══ ENTRIES SUPPLIED ══

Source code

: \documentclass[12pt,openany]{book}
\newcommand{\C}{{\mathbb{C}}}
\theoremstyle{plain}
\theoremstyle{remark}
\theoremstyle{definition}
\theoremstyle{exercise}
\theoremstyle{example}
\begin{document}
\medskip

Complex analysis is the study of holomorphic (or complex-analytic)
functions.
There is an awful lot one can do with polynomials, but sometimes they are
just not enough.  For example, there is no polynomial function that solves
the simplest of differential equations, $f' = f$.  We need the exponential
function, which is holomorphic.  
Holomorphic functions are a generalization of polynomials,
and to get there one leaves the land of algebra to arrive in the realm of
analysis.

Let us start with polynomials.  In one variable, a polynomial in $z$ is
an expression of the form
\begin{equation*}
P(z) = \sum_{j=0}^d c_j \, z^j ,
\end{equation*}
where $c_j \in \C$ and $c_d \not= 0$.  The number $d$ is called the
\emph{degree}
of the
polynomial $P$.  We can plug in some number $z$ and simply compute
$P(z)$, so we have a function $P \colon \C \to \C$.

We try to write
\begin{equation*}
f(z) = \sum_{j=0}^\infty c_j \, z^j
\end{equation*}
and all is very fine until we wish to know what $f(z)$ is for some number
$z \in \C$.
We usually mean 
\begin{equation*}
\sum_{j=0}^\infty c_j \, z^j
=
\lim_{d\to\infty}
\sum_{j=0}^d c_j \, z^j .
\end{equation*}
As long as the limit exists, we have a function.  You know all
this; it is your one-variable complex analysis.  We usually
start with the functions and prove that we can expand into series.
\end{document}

═══

### WHAT YOU ARE ASKED TO DO
How many lines of the material contain the string "start"? Answer with the number and nothing else.

### WRITTEN REPLY
2